Trasformare l’intera area metropolitana di Napoli in un gigantesco parco tematico è il progetto della famiglia Negromonte, protagonista del melologo di Fabio Vacchi su testo di Giuseppe Montesano dal romanzo “Di questa vita menzognera”, eseguito in prima assoluta venerdì 16 febbraio al Teatro San Carlo che ha commissionato la partitura.
Due voci recitanti, Toni Servillo e Imma Villa, con Orchestra e Coro stabili diretti da Donato Renzetti per dare vita ad una pagina musicale che mira a comunicare fin quasi a cercare l’interazione comiziale con il pubblico, oltre quello che Montesano definisce “analfabetismo emotivo e mentale”.
L’idea di mettere in musica il romanzo era nata nella mente di Toni Servillo che già aveva inserito brani del romanzo in proprie performance.
Napoli viene distrutta e ricostruita come gigantesco videogioco in cui gli abitanti sono ridotti ad avatar di loro stessi in un Neapolis Dream, museo vivente in cui non pensare, ma “mangiare e fottere” e liberarsi da giudici fastidiosi e così facendo ciascun abitante viene condannato senza appello ad un “ergastolo esistenziale” nella prigione ludico-virtuale.
È il mondo nuovo progettato dall’imbonitore visionario Calebbano, retto da un ossimoro di edonismo e morte: “Carpe diem lux aeternam”
Fabio Vacchi considera quella del melologo la forma più alta a ed espressiva di composizione e affida alla voce femminile la rappresentazione della coscienza ed è essa alla fine, a indicare la strada al Coro, che è vero personaggio e il solo a cantare.

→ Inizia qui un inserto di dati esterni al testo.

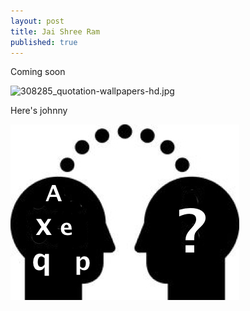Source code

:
 ```yaml
---
layout: post
title: Jai Shree Ram
published: true
---
```


Coming soon  


![308285_quotation-wallpapers-hd.jpg]({{site.baseurl}}/_posts/308285_quotation-wallpapers-hd.jpg)

    
Here's johnny    
    
![my_img](/images/deeplearning-logo2.jpg)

Comunicazione e comprensibilità sono le qualità vincenti del melologo ascoltato al San Carlo, e la musica è capace di “resistere” al giganteggiare di Toni Servillo, a proprio agio nel dare voce a un personaggio e a situazioni che strizzano l’occhio a Shakespeare come a Fritz Lang e a The Truman Show, con un “Calebbano”, che non può non rimandare al mago di “The Tempest” e una narrazione che fluisce tra Sterminator Vesevo e Masaniello per passare per la Repubblica Napoletana del 1799 e i canti sanfedisti.
La recitazione alterna toni allucinati e da imbonitore a enfasi da demagogo e da scientologista.

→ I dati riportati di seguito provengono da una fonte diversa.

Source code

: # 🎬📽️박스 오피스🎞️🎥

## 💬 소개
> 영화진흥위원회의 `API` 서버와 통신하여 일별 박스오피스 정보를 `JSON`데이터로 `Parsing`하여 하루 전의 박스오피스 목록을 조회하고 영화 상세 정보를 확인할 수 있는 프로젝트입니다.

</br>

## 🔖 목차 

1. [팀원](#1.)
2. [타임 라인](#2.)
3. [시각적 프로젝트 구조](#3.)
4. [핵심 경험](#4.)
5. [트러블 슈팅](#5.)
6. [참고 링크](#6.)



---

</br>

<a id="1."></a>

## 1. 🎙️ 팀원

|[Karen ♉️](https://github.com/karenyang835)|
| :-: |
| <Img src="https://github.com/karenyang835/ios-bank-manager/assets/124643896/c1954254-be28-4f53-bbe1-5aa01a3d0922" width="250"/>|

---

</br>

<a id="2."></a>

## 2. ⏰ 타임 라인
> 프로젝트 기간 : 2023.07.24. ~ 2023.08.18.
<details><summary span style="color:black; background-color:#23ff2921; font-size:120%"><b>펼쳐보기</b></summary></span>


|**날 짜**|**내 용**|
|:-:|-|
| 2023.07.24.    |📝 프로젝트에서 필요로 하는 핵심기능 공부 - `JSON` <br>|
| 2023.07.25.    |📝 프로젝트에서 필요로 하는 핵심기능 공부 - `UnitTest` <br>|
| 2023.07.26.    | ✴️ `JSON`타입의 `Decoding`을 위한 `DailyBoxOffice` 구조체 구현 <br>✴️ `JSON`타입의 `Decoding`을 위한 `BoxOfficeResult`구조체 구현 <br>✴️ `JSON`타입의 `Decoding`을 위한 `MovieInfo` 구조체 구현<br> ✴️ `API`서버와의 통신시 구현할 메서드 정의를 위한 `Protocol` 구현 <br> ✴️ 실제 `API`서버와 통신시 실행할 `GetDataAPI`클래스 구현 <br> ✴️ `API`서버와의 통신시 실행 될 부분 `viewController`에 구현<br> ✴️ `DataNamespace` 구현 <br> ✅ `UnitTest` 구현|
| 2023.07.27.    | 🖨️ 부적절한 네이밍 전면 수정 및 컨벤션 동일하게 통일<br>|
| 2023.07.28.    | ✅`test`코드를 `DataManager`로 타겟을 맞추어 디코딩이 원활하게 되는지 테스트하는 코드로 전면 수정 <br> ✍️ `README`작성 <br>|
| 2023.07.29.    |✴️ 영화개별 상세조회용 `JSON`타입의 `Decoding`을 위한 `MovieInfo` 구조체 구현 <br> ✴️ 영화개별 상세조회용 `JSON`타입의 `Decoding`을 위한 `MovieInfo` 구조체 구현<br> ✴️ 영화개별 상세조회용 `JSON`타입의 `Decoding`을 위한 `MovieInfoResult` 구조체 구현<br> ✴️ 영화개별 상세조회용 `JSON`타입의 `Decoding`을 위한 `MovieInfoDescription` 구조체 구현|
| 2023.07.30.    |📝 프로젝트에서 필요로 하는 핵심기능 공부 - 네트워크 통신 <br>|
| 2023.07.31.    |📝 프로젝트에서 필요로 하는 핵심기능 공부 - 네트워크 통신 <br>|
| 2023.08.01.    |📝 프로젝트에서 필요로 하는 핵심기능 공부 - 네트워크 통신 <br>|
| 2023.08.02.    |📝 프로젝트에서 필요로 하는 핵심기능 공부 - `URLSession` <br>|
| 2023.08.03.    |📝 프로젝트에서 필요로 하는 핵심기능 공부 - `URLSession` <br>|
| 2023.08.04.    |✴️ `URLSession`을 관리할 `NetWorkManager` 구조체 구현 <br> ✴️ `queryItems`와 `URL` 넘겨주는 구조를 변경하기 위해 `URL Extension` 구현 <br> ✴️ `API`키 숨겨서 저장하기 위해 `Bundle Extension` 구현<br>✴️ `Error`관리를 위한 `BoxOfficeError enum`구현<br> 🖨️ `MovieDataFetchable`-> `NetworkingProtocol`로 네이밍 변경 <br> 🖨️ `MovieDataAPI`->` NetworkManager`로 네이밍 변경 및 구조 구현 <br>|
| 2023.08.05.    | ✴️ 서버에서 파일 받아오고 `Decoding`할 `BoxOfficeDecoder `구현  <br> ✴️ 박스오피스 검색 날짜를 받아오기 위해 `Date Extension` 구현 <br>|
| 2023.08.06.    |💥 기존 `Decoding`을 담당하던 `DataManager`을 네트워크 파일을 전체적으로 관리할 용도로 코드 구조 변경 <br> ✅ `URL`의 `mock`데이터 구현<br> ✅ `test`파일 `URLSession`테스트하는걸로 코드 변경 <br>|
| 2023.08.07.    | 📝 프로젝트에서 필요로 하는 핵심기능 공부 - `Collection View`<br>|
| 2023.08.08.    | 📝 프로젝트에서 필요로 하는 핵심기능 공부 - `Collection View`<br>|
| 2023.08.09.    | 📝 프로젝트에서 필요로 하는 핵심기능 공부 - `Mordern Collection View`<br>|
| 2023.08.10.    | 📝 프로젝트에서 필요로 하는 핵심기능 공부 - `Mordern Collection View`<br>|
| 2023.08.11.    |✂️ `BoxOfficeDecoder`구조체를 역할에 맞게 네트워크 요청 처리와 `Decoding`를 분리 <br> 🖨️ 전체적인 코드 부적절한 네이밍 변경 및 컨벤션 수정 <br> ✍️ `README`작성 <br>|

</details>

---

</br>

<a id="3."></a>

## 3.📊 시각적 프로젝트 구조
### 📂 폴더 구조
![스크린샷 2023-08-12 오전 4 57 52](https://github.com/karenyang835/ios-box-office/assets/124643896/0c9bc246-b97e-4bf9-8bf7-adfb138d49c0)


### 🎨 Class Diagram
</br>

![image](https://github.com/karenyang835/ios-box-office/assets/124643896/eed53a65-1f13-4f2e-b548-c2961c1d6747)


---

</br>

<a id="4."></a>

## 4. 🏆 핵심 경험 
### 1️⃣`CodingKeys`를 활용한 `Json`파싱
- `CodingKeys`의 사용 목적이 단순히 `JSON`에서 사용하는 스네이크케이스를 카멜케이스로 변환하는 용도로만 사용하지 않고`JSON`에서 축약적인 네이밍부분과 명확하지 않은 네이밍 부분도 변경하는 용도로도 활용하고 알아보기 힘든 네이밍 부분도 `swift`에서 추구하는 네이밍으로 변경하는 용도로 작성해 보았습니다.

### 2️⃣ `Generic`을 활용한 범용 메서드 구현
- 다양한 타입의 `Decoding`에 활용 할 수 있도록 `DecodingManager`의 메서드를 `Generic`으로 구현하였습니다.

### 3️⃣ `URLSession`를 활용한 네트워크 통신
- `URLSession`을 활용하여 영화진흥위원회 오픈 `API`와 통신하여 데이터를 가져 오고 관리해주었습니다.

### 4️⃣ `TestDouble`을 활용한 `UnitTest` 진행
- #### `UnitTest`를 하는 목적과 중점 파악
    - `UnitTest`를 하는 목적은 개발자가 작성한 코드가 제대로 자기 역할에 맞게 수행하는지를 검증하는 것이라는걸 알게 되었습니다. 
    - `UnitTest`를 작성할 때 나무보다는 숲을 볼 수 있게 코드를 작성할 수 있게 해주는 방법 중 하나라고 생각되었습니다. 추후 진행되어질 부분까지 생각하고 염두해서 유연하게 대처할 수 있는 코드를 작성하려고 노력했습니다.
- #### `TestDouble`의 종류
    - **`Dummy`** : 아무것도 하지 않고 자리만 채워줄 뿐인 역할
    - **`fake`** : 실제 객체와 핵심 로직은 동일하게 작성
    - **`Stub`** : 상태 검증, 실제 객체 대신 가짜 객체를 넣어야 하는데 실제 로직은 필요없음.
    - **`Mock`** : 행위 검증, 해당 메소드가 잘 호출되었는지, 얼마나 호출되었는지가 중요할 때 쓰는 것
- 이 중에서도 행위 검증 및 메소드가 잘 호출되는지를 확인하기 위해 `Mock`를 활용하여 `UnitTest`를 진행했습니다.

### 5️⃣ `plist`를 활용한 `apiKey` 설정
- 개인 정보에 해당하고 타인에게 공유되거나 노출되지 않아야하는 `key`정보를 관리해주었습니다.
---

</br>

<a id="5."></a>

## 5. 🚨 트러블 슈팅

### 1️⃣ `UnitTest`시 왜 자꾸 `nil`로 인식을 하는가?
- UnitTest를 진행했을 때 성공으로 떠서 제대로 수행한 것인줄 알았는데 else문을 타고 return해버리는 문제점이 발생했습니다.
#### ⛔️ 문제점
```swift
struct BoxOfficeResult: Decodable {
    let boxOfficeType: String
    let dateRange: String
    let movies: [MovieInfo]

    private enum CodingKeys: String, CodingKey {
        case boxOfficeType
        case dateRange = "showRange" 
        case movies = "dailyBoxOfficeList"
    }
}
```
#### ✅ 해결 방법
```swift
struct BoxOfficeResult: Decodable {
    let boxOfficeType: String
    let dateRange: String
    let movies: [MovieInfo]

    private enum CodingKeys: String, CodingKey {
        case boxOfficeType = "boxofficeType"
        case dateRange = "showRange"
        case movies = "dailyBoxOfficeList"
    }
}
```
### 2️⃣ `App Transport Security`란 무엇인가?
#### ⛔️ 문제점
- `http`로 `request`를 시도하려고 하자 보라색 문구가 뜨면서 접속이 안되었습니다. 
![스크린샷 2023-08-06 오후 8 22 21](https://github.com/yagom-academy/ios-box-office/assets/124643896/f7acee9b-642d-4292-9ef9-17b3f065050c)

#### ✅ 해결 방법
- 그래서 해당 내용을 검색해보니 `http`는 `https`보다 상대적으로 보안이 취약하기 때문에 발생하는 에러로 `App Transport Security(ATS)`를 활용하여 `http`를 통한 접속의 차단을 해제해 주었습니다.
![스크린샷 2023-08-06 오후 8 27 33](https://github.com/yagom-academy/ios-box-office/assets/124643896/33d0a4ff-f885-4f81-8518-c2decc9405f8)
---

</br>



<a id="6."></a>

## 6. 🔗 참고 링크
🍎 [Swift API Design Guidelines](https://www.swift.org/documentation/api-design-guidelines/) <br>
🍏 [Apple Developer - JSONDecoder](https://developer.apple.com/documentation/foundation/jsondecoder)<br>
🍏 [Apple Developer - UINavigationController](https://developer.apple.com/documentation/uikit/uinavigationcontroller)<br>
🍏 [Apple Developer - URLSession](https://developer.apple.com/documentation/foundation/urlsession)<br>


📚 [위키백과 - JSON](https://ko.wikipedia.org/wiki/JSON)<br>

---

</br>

Grazie alla musica, condotta da Renzetti con la consapevolezza di dare vita a molto più di una colonna sonora, ma di diverso da una sinfonia, il testo si staglia e la costruzione musicale trova legittimazione e godibilità.

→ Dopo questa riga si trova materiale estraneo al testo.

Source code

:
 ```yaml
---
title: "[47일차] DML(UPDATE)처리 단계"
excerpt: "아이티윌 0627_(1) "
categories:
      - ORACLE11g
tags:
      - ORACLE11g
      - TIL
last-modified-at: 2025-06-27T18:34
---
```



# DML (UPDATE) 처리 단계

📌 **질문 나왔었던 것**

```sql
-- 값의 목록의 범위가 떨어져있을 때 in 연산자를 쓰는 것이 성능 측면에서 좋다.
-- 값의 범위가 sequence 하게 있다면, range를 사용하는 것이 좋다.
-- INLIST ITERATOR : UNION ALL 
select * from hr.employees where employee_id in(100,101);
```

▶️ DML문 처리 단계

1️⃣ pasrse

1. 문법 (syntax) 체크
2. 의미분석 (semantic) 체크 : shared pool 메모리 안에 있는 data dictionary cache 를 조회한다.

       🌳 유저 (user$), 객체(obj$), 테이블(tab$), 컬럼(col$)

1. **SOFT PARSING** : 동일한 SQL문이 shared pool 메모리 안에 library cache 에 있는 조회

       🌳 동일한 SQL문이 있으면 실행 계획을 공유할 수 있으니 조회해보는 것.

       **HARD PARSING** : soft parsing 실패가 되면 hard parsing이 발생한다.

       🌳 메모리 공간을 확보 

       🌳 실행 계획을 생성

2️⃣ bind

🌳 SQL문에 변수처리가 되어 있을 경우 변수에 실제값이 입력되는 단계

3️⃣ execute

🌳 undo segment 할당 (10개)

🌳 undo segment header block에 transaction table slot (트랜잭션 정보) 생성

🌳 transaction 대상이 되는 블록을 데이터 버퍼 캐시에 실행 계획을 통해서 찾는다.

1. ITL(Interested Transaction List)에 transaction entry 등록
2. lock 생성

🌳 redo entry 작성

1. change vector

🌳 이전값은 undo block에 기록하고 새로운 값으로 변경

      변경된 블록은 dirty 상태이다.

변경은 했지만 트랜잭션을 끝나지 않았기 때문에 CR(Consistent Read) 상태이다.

La speranza che è prerogativa femminile di generazione di vita, da un’eccellente Imma Villa si infonde nel Coro preparato da Marco Faelli e, con un episodio in modalità quasi rinascimentale, annuncia il risveglio che libera dall’horror vacui di una notte che sembrava infinita…”il mattino verrà e saremo giudicati sull’amore. E così sia”.
Applausi prolungati, ma non calorosissimi: troppe riflessioni occupano la mente dello spettatore, ed è ciò che gli autori si erano prefissi.
A più di 50 anni da “Le mani sulla città” di Francesco Rosi, Montesano e Vacchi ci propongono una narrazione per molti versi ancora più inquietante perché testimonia un’evoluzione dei linguaggi e dei metodi malavitosi e del populismo politico, cui si contrappone l’indebolimento della consapevolezza dei cittadini, prigionieri in un grande, allucinato luna park, gestito da un cinico Mangiafuoco dal colletto bianco.